Look through the records below for the line with "- Allows the user to update" and the line with "- Overall this", then return those lines and all lines between, exactly.

Supplied entries Block Start

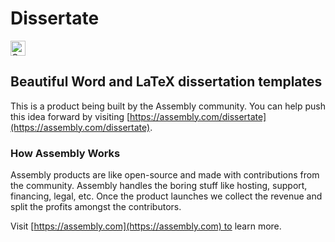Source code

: # Dissertate

<a href="https://assembly.com/dissertate/bounties?utm_campaign=assemblage&utm_source=dissertate&utm_medium=repo_badge"><img src="https://asm-badger.herokuapp.com/dissertate/badges/tasks.svg" height="24px" alt="Open Tasks" /></a>

## Beautiful Word and LaTeX dissertation templates

This is a product being built by the Assembly community. You can help push this idea forward by visiting [https://assembly.com/dissertate](https://assembly.com/dissertate).

### How Assembly Works

Assembly products are like open-source and made with contributions from the community. Assembly handles the boring stuff like hosting, support, financing, legal, etc. Once the product launches we collect the revenue and split the profits amongst the contributors.

Visit [https://assembly.com](https://assembly.com) to learn more.
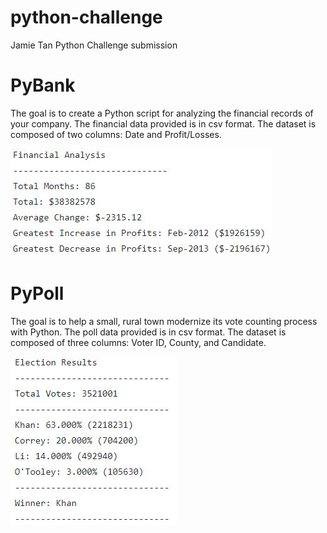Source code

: # python-challenge
 Jamie Tan Python Challenge submission
 
 # PyBank
 
The goal is to create a Python script for analyzing the financial records of your company. The financial data provided is in csv format. The dataset is composed of two columns: Date and Profit/Losses.

![Fig1](img/Fig1.JPG)

# PyPoll

The goal is to help a small, rural town modernize its vote counting process with Python. The poll data provided is in csv format. The dataset is composed of three columns: Voter ID, County, and Candidate.

![Fig2](img/Fig2.JPG)
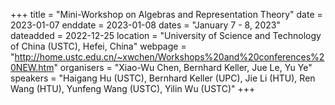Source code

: +++
title = "Mini-Workshop on Algebras and Representation Theory"
date = 2023-01-07
enddate = 2023-01-08
dates = "January 7 - 8, 2023"
dateadded = 2022-12-25
location = "University of Science and Technology of China (USTC), Hefei, China"
webpage = "http://home.ustc.edu.cn/~xwchen/Workshops%20and%20conferences%20NEW.htm"
organisers = "Xiao-Wu Chen, Bernhard Keller, Jue Le, Yu Ye"
speakers = "Haigang Hu (USTC), Bernhard Keller (UPC), Jie Li (HTU), Ren Wang (HTU), Yunfeng Wang (USTC), Yilin Wu (USTC)"
+++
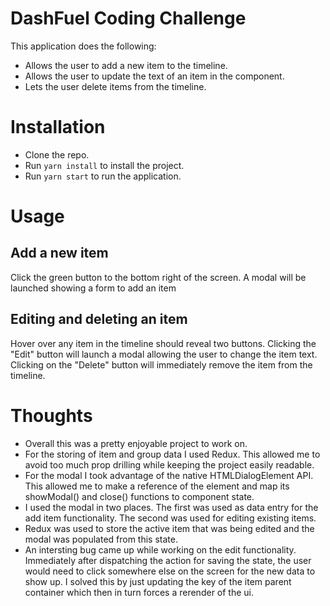# DashFuel Coding Challenge
This application does the following:
- Allows the user to add a new item to the timeline.
- Allows the user to update the text of an item in the component.
- Lets the user delete items from the timeline.

# Installation
- Clone the repo.
- Run `yarn install` to install the project.
- Run `yarn start` to run the application.

# Usage
## Add a new item
Click the green button to the bottom right of the screen. A modal will be launched showing a form to add an item

## Editing and deleting an item
Hover over any item in the timeline should reveal two buttons. Clicking the "Edit" button will launch a modal allowing the user to change the item text. Clicking on the "Delete" button will immediately remove the item from the timeline.

# Thoughts
- Overall this was a pretty enjoyable project to work on.
- For the storing of item and group data I used Redux. This allowed me to avoid too much prop drilling while keeping the project easily readable.
- For the modal I took advantage of the native HTMLDialogElement API. This allowed me to make a reference of the element and map its showModal() and close() functions to component state.
- I used the modal in two places. The first was used as data entry for the add item functionality. The second was used for editing existing items.
- Redux was used to store the active item that was being edited and the modal was populated from this state.
- An intersting bug came up while working on the edit functionality. Immediately after dispatching the action for saving the state, the user would need to click somewhere else on the screen for the new data to show up. I solved this by just updating the key of the item parent container which then in turn forces a rerender of the ui.
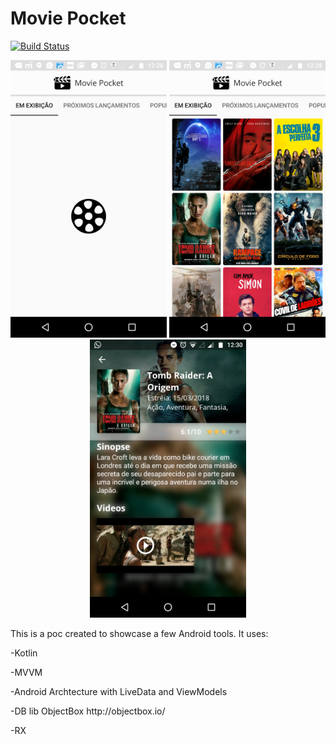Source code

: <h1>Movie Pocket</h1>

[![Build Status](https://app.bitrise.io/app/dbd3c2c0520041c0/status.svg?token=TN24wrvTIDOCRlrcquvqHw)](https://app.bitrise.io/app/dbd3c2c0520041c0)

<p align="center">
  <img src="screenshot-1.png" width="250"/>
  <img src="screenshot-2.png" width="250"/>
  <img src="screenshot-3.png" width="250"/>
</p>

This is a poc created to showcase a few Android tools. It uses:
<p>-Kotlin</p>
<p>-MVVM</p>
<p>-Android Archtecture with LiveData and ViewModels</p>
<p>-DB lib ObjectBox http://objectbox.io/</p>
<p>-RX</p>

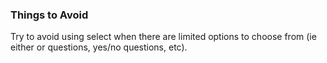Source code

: ### Things to Avoid
Try to avoid using select when there are limited options to choose from (ie either or questions, yes/no questions, etc).
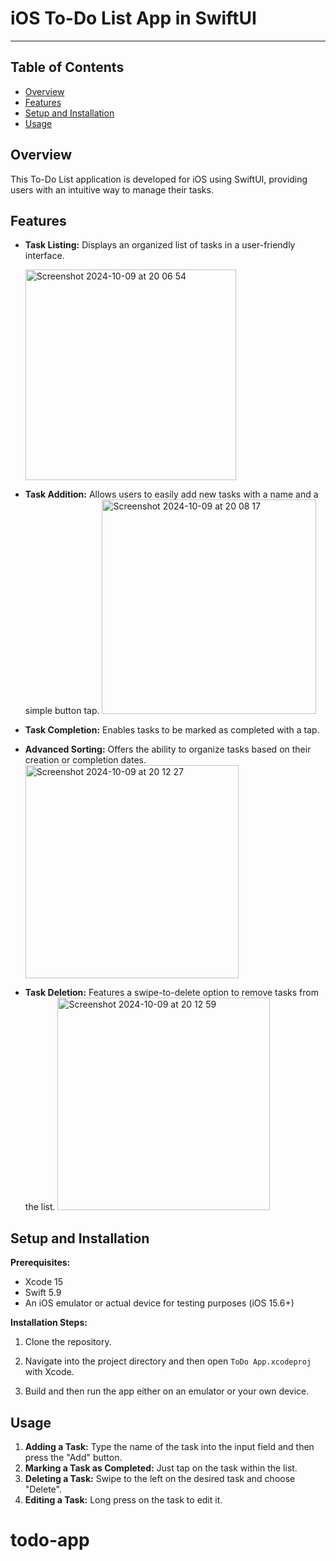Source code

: # iOS To-Do List App in SwiftUI

---

## Table of Contents
- [Overview](#overview)
- [Features](#features)
- [Setup and Installation](#setup-and-installation)
- [Usage](#usage)

## Overview
This To-Do List application is developed for iOS using SwiftUI, providing users with an intuitive way to manage their tasks.

## Features
- **Task Listing:** Displays an organized list of tasks in a user-friendly interface.
  
  <img width="337" alt="Screenshot 2024-10-09 at 20 06 54" src="https://github.com/user-attachments/assets/7feecf16-115f-4f32-b328-352f2c474e93">
- **Task Addition:** Allows users to easily add new tasks with a name and a simple button tap.
  <img width="343" alt="Screenshot 2024-10-09 at 20 08 17" src="https://github.com/user-attachments/assets/d01f70d9-babd-4d40-83d8-0e75e58c4883">
- **Task Completion:** Enables tasks to be marked as completed with a tap.
- **Advanced Sorting:** Offers the ability to organize tasks based on their creation or completion dates.
  <img width="341" alt="Screenshot 2024-10-09 at 20 12 27" src="https://github.com/user-attachments/assets/4a70a82a-a530-41ac-b253-17414da71f0b">
- **Task Deletion:** Features a swipe-to-delete option to remove tasks from the list.
  <img width="340" alt="Screenshot 2024-10-09 at 20 12 59" src="https://github.com/user-attachments/assets/2da4abac-1333-49ae-ac13-bcbd09d183a4">

## Setup and Installation
**Prerequisites:** 
- Xcode 15
- Swift 5.9
- An iOS emulator or actual device for testing purposes (iOS 15.6+)

**Installation Steps:**
1. Clone the repository.

2. Navigate into the project directory and then open `ToDo App.xcodeproj` with Xcode.
3. Build and then run the app either on an emulator or your own device.

## Usage
1. **Adding a Task:** Type the name of the task into the input field and then press the "Add" button.
2. **Marking a Task as Completed:** Just tap on the task within the list.
3. **Deleting a Task:** Swipe to the left on the desired task and choose "Delete".
4. **Editing a Task:** Long press on the task to edit it.
# todo-app
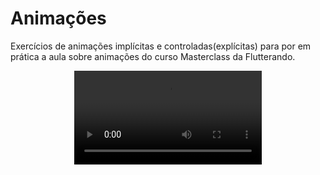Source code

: # Animações 

Exercícios de animações implícitas e controladas(explícitas) para por em prática a aula sobre animações do curso Masterclass da Flutterando.

<div align="center">
<video src="https://user-images.githubusercontent.com/428840/156854594-43b22388-bef0-4983-9755-22eeccfbde69.mp4" width="300px"/video>
</div>




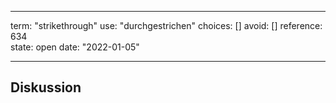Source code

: 
---
term:      "strikethrough"
use:       "durchgestrichen"
choices:   []
avoid:     []
reference: 634        
state:     open
date:      "2022-01-05"

---

## Diskussion

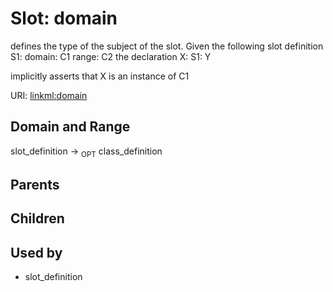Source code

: 
# Slot: domain


defines the type of the subject of the slot.  Given the following slot definition
  S1:
    domain: C1
    range:  C2
the declaration
  X:
    S1: Y

implicitly asserts that X is an instance of C1

URI: [linkml:domain](https://w3id.org/linkml/domain)


## Domain and Range

slot_definition ->  <sub>OPT</sub>
 class_definition

## Parents


## Children


## Used by

 * slot_definition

Supplied entries Block End

## Solution to the problem
- Allows the user to update the text of an item in the component.
- Lets the user delete items from the timeline.

# Installation
- Clone the repo.
- Run `yarn install` to install the project.
- Run `yarn start` to run the application.

# Usage
## Add a new item
Click the green button to the bottom right of the screen. A modal will be launched showing a form to add an item

## Editing and deleting an item
Hover over any item in the timeline should reveal two buttons. Clicking the "Edit" button will launch a modal allowing the user to change the item text. Clicking on the "Delete" button will immediately remove the item from the timeline.

# Thoughts
- Overall this was a pretty enjoyable project to work on.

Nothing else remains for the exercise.